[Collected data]
##############################

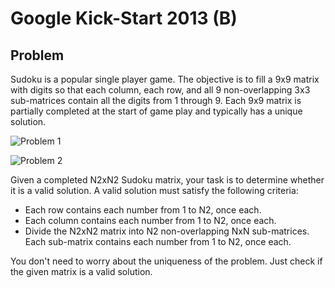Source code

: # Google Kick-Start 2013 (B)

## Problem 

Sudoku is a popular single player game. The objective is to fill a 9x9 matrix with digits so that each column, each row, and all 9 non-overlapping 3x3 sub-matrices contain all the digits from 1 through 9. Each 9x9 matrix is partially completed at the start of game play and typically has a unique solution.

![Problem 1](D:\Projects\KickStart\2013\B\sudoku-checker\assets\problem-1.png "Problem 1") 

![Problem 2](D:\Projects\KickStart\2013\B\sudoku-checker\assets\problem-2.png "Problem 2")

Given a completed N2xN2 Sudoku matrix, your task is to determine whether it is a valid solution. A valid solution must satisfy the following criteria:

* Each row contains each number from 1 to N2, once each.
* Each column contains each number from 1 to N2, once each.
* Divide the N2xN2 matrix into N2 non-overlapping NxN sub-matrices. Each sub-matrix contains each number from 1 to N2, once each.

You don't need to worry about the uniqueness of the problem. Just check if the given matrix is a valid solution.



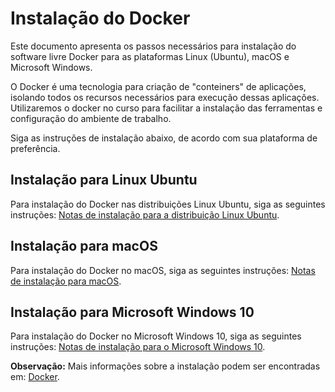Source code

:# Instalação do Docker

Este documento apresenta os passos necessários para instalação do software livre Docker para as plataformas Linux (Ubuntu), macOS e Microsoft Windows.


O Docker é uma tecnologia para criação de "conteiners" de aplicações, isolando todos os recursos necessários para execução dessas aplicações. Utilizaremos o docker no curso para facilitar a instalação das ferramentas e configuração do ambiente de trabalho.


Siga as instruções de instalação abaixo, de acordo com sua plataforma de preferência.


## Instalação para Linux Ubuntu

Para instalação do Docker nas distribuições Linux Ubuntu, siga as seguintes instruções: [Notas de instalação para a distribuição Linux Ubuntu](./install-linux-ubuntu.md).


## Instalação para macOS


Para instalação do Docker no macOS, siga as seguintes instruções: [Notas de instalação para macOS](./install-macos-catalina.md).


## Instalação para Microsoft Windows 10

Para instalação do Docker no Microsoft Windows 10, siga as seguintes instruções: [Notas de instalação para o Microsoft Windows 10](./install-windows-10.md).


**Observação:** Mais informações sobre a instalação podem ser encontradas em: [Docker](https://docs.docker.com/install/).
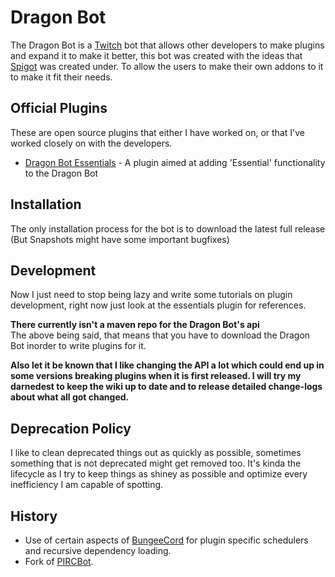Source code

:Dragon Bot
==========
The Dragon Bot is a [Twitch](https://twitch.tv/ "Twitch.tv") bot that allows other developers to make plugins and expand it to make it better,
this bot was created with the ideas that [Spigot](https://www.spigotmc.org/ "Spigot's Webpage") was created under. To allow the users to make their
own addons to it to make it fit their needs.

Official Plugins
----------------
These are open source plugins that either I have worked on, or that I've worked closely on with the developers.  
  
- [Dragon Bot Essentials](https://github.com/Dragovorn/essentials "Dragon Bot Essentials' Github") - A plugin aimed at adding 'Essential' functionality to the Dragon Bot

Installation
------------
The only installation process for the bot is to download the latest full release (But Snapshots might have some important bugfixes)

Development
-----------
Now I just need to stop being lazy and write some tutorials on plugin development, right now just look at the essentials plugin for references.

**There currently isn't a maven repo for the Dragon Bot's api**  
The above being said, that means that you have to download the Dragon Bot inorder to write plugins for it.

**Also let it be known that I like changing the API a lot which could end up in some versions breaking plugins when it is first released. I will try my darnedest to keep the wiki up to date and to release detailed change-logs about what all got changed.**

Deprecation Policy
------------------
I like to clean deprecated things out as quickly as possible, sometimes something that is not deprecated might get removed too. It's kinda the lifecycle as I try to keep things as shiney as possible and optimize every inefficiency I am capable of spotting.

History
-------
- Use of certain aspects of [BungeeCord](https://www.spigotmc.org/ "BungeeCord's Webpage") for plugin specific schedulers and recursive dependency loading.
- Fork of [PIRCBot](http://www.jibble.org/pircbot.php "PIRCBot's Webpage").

##############################

Task: The entries are to be reproduced exactly, excluding any pictures they contain.

Task result:
Source code

: # Google Kick-Start 2013 (B)

## Problem 

Sudoku is a popular single player game. The objective is to fill a 9x9 matrix with digits so that each column, each row, and all 9 non-overlapping 3x3 sub-matrices contain all the digits from 1 through 9. Each 9x9 matrix is partially completed at the start of game play and typically has a unique solution.

![Problem 1](D:\Projects\KickStart\2013\B\sudoku-checker\assets\problem-1.png "Problem 1") 

![Problem 2](D:\Projects\KickStart\2013\B\sudoku-checker\assets\problem-2.png "Problem 2")

Given a completed N2xN2 Sudoku matrix, your task is to determine whether it is a valid solution. A valid solution must satisfy the following criteria:

* Each row contains each number from 1 to N2, once each.
* Each column contains each number from 1 to N2, once each.
* Divide the N2xN2 matrix into N2 non-overlapping NxN sub-matrices. Each sub-matrix contains each number from 1 to N2, once each.

You don't need to worry about the uniqueness of the problem. Just check if the given matrix is a valid solution.



Source code

:# Instalação do Docker

Este documento apresenta os passos necessários para instalação do software livre Docker para as plataformas Linux (Ubuntu), macOS e Microsoft Windows.


O Docker é uma tecnologia para criação de "conteiners" de aplicações, isolando todos os recursos necessários para execução dessas aplicações. Utilizaremos o docker no curso para facilitar a instalação das ferramentas e configuração do ambiente de trabalho.


Siga as instruções de instalação abaixo, de acordo com sua plataforma de preferência.


## Instalação para Linux Ubuntu

Para instalação do Docker nas distribuições Linux Ubuntu, siga as seguintes instruções: [Notas de instalação para a distribuição Linux Ubuntu](./install-linux-ubuntu.md).


## Instalação para macOS


Para instalação do Docker no macOS, siga as seguintes instruções: [Notas de instalação para macOS](./install-macos-catalina.md).


## Instalação para Microsoft Windows 10

Para instalação do Docker no Microsoft Windows 10, siga as seguintes instruções: [Notas de instalação para o Microsoft Windows 10](./install-windows-10.md).


**Observação:** Mais informações sobre a instalação podem ser encontradas em: [Docker](https://docs.docker.com/install/).
Source code

:Dragon Bot
==========
The Dragon Bot is a [Twitch](https://twitch.tv/ "Twitch.tv") bot that allows other developers to make plugins and expand it to make it better,
this bot was created with the ideas that [Spigot](https://www.spigotmc.org/ "Spigot's Webpage") was created under. To allow the users to make their
own addons to it to make it fit their needs.

Official Plugins
----------------
These are open source plugins that either I have worked on, or that I've worked closely on with the developers.  
  
- [Dragon Bot Essentials](https://github.com/Dragovorn/essentials "Dragon Bot Essentials' Github") - A plugin aimed at adding 'Essential' functionality to the Dragon Bot

Installation
------------
The only installation process for the bot is to download the latest full release (But Snapshots might have some important bugfixes)

Development
-----------
Now I just need to stop being lazy and write some tutorials on plugin development, right now just look at the essentials plugin for references.

**There currently isn't a maven repo for the Dragon Bot's api**  
The above being said, that means that you have to download the Dragon Bot inorder to write plugins for it.

**Also let it be known that I like changing the API a lot which could end up in some versions breaking plugins when it is first released. I will try my darnedest to keep the wiki up to date and to release detailed change-logs about what all got changed.**

Deprecation Policy
------------------
I like to clean deprecated things out as quickly as possible, sometimes something that is not deprecated might get removed too. It's kinda the lifecycle as I try to keep things as shiney as possible and optimize every inefficiency I am capable of spotting.

History
-------
- Use of certain aspects of [BungeeCord](https://www.spigotmc.org/ "BungeeCord's Webpage") for plugin specific schedulers and recursive dependency loading.
- Fork of [PIRCBot](http://www.jibble.org/pircbot.php "PIRCBot's Webpage").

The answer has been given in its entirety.